__Work to complete__
Below is a listing; reproduce each line of it exactly.

__Exercise data__
%%
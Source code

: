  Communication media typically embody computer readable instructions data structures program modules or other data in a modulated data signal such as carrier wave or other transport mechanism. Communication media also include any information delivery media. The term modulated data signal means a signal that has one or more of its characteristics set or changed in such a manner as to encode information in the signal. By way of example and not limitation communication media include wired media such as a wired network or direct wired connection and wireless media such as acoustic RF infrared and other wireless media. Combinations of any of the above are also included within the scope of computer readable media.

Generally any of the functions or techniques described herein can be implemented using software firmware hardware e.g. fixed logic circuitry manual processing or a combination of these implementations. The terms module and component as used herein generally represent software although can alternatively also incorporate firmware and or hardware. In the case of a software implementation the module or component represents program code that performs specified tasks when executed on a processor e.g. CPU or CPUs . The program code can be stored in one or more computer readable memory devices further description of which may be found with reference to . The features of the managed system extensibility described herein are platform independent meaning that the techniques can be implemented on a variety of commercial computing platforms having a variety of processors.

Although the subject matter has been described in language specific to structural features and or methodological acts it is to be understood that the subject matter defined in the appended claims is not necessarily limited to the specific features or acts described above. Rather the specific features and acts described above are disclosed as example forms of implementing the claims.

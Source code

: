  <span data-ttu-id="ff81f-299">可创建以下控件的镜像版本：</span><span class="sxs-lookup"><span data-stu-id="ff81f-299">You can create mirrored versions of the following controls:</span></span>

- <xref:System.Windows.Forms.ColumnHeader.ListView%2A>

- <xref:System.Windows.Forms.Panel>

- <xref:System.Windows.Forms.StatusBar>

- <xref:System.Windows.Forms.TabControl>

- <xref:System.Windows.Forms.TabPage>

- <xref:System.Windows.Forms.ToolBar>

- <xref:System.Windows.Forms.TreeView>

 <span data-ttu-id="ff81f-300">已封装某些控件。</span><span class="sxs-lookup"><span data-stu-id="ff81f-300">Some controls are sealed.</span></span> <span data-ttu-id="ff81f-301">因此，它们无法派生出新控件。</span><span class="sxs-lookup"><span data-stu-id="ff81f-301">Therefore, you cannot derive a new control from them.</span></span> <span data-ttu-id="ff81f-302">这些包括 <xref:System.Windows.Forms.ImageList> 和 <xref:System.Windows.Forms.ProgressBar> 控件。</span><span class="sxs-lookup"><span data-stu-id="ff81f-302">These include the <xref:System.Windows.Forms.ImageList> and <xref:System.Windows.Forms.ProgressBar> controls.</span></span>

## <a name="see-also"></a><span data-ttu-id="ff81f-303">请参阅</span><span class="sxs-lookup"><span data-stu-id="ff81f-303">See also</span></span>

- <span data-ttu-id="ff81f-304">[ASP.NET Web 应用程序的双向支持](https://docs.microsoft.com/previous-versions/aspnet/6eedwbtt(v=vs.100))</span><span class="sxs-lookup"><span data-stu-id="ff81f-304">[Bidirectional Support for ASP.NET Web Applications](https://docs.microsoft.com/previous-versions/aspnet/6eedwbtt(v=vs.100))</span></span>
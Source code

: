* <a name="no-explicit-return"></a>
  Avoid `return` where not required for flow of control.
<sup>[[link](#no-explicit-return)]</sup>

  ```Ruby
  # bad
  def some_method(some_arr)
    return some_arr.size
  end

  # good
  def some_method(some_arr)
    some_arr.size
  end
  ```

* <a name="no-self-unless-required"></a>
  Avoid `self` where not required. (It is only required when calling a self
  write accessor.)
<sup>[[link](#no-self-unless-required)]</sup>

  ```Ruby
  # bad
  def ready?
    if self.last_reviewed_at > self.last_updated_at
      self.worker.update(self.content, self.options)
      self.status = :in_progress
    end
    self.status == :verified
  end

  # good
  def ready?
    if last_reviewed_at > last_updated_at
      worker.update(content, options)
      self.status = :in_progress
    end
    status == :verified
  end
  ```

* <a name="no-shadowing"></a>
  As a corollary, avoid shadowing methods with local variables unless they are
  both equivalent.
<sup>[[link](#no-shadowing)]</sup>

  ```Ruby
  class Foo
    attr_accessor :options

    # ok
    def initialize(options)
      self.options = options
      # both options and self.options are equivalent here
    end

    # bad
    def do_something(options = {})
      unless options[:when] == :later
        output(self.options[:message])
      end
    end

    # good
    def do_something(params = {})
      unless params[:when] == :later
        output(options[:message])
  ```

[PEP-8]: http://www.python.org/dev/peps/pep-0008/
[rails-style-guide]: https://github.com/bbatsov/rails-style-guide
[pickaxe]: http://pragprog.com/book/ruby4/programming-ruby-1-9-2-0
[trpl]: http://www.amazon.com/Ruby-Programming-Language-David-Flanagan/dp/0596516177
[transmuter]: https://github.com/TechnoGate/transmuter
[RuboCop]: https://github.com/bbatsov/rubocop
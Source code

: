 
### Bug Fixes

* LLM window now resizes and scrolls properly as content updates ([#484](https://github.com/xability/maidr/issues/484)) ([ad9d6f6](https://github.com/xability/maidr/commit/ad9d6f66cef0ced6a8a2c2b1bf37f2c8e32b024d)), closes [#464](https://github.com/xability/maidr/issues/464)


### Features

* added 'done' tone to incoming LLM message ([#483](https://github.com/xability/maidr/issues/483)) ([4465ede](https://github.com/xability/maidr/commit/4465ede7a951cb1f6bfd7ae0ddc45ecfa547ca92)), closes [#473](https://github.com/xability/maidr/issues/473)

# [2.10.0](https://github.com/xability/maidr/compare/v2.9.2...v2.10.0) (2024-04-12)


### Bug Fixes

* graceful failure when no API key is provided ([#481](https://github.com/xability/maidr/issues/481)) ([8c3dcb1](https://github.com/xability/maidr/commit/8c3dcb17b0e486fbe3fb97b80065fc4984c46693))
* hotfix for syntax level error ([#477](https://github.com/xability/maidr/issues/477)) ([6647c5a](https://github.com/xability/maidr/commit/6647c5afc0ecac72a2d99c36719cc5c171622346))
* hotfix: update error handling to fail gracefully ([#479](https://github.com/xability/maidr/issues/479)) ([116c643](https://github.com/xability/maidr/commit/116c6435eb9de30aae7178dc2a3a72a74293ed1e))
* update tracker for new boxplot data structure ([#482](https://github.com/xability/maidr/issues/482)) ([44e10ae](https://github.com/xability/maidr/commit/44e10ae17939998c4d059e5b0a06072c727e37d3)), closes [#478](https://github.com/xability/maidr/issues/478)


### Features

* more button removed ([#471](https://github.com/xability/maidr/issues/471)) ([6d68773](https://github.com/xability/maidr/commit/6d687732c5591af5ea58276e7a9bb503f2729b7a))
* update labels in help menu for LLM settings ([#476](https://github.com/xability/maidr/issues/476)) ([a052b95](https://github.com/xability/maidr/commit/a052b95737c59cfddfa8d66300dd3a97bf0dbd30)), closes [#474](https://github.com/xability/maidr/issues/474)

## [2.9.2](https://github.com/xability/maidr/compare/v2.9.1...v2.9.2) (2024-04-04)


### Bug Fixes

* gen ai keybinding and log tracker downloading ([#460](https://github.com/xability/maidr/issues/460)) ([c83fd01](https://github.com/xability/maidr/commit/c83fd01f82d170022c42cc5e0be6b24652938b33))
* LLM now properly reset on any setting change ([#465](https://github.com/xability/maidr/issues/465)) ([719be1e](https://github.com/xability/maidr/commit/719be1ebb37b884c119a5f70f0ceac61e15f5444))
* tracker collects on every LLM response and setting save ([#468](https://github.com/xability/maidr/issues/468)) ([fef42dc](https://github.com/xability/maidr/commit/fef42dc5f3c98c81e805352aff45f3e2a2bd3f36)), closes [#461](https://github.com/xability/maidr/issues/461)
%%
__Reply__
Source code

:  Communication media typically embody computer readable instructions data structures program modules or other data in a modulated data signal such as carrier wave or other transport mechanism. Communication media also include any information delivery media. The term modulated data signal means a signal that has one or more of its characteristics set or changed in such a manner as to encode information in the signal. By way of example and not limitation communication media include wired media such as a wired network or direct wired connection and wireless media such as acoustic RF infrared and other wireless media. Combinations of any of the above are also included within the scope of computer readable media.

Generally any of the functions or techniques described herein can be implemented using software firmware hardware e.g. fixed logic circuitry manual processing or a combination of these implementations. The terms module and component as used herein generally represent software although can alternatively also incorporate firmware and or hardware. In the case of a software implementation the module or component represents program code that performs specified tasks when executed on a processor e.g. CPU or CPUs . The program code can be stored in one or more computer readable memory devices further description of which may be found with reference to . The features of the managed system extensibility described herein are platform independent meaning that the techniques can be implemented on a variety of commercial computing platforms having a variety of processors.

Although the subject matter has been described in language specific to structural features and or methodological acts it is to be understood that the subject matter defined in the appended claims is not necessarily limited to the specific features or acts described above. Rather the specific features and acts described above are disclosed as example forms of implementing the claims.

Source code

:  <span data-ttu-id="ff81f-299">可创建以下控件的镜像版本：</span><span class="sxs-lookup"><span data-stu-id="ff81f-299">You can create mirrored versions of the following controls:</span></span>

- <xref:System.Windows.Forms.ColumnHeader.ListView%2A>

- <xref:System.Windows.Forms.Panel>

- <xref:System.Windows.Forms.StatusBar>

- <xref:System.Windows.Forms.TabControl>

- <xref:System.Windows.Forms.TabPage>

- <xref:System.Windows.Forms.ToolBar>

- <xref:System.Windows.Forms.TreeView>

 <span data-ttu-id="ff81f-300">已封装某些控件。</span><span class="sxs-lookup"><span data-stu-id="ff81f-300">Some controls are sealed.</span></span> <span data-ttu-id="ff81f-301">因此，它们无法派生出新控件。</span><span class="sxs-lookup"><span data-stu-id="ff81f-301">Therefore, you cannot derive a new control from them.</span></span> <span data-ttu-id="ff81f-302">这些包括 <xref:System.Windows.Forms.ImageList> 和 <xref:System.Windows.Forms.ProgressBar> 控件。</span><span class="sxs-lookup"><span data-stu-id="ff81f-302">These include the <xref:System.Windows.Forms.ImageList> and <xref:System.Windows.Forms.ProgressBar> controls.</span></span>

## <a name="see-also"></a><span data-ttu-id="ff81f-303">请参阅</span><span class="sxs-lookup"><span data-stu-id="ff81f-303">See also</span></span>

- <span data-ttu-id="ff81f-304">[ASP.NET Web 应用程序的双向支持](https://docs.microsoft.com/previous-versions/aspnet/6eedwbtt(v=vs.100))</span><span class="sxs-lookup"><span data-stu-id="ff81f-304">[Bidirectional Support for ASP.NET Web Applications](https://docs.microsoft.com/previous-versions/aspnet/6eedwbtt(v=vs.100))</span></span>
Source code

:* <a name="no-explicit-return"></a>
  Avoid `return` where not required for flow of control.
<sup>[[link](#no-explicit-return)]</sup>

  ```Ruby
  # bad
  def some_method(some_arr)
    return some_arr.size
  end

  # good
  def some_method(some_arr)
    some_arr.size
  end
  ```

* <a name="no-self-unless-required"></a>
  Avoid `self` where not required. (It is only required when calling a self
  write accessor.)
<sup>[[link](#no-self-unless-required)]</sup>

  ```Ruby
  # bad
  def ready?
    if self.last_reviewed_at > self.last_updated_at
      self.worker.update(self.content, self.options)
      self.status = :in_progress
    end
    self.status == :verified
  end

  # good
  def ready?
    if last_reviewed_at > last_updated_at
      worker.update(content, options)
      self.status = :in_progress
    end
    status == :verified
  end
  ```

* <a name="no-shadowing"></a>
  As a corollary, avoid shadowing methods with local variables unless they are
  both equivalent.
<sup>[[link](#no-shadowing)]</sup>

  ```Ruby
  class Foo
    attr_accessor :options

    # ok
    def initialize(options)
      self.options = options
      # both options and self.options are equivalent here
    end

    # bad
    def do_something(options = {})
      unless options[:when] == :later
        output(self.options[:message])
      end
    end

    # good
    def do_something(params = {})
      unless params[:when] == :later
        output(options[:message])
  ```

[PEP-8]: http://www.python.org/dev/peps/pep-0008/
[rails-style-guide]: https://github.com/bbatsov/rails-style-guide
[pickaxe]: http://pragprog.com/book/ruby4/programming-ruby-1-9-2-0
[trpl]: http://www.amazon.com/Ruby-Programming-Language-David-Flanagan/dp/0596516177
[transmuter]: https://github.com/TechnoGate/transmuter
[RuboCop]: https://github.com/bbatsov/rubocop
Source code

: 
### Bug Fixes

* LLM window now resizes and scrolls properly as content updates ([#484](https://github.com/xability/maidr/issues/484)) ([ad9d6f6](https://github.com/xability/maidr/commit/ad9d6f66cef0ced6a8a2c2b1bf37f2c8e32b024d)), closes [#464](https://github.com/xability/maidr/issues/464)


### Features

* added 'done' tone to incoming LLM message ([#483](https://github.com/xability/maidr/issues/483)) ([4465ede](https://github.com/xability/maidr/commit/4465ede7a951cb1f6bfd7ae0ddc45ecfa547ca92)), closes [#473](https://github.com/xability/maidr/issues/473)

# [2.10.0](https://github.com/xability/maidr/compare/v2.9.2...v2.10.0) (2024-04-12)


### Bug Fixes

* graceful failure when no API key is provided ([#481](https://github.com/xability/maidr/issues/481)) ([8c3dcb1](https://github.com/xability/maidr/commit/8c3dcb17b0e486fbe3fb97b80065fc4984c46693))
* hotfix for syntax level error ([#477](https://github.com/xability/maidr/issues/477)) ([6647c5a](https://github.com/xability/maidr/commit/6647c5afc0ecac72a2d99c36719cc5c171622346))
* hotfix: update error handling to fail gracefully ([#479](https://github.com/xability/maidr/issues/479)) ([116c643](https://github.com/xability/maidr/commit/116c6435eb9de30aae7178dc2a3a72a74293ed1e))
* update tracker for new boxplot data structure ([#482](https://github.com/xability/maidr/issues/482)) ([44e10ae](https://github.com/xability/maidr/commit/44e10ae17939998c4d059e5b0a06072c727e37d3)), closes [#478](https://github.com/xability/maidr/issues/478)


### Features

* more button removed ([#471](https://github.com/xability/maidr/issues/471)) ([6d68773](https://github.com/xability/maidr/commit/6d687732c5591af5ea58276e7a9bb503f2729b7a))
* update labels in help menu for LLM settings ([#476](https://github.com/xability/maidr/issues/476)) ([a052b95](https://github.com/xability/maidr/commit/a052b95737c59cfddfa8d66300dd3a97bf0dbd30)), closes [#474](https://github.com/xability/maidr/issues/474)

## [2.9.2](https://github.com/xability/maidr/compare/v2.9.1...v2.9.2) (2024-04-04)


### Bug Fixes

* gen ai keybinding and log tracker downloading ([#460](https://github.com/xability/maidr/issues/460)) ([c83fd01](https://github.com/xability/maidr/commit/c83fd01f82d170022c42cc5e0be6b24652938b33))
* LLM now properly reset on any setting change ([#465](https://github.com/xability/maidr/issues/465)) ([719be1e](https://github.com/xability/maidr/commit/719be1ebb37b884c119a5f70f0ceac61e15f5444))
* tracker collects on every LLM response and setting save ([#468](https://github.com/xability/maidr/issues/468)) ([fef42dc](https://github.com/xability/maidr/commit/fef42dc5f3c98c81e805352aff45f3e2a2bd3f36)), closes [#461](https://github.com/xability/maidr/issues/461)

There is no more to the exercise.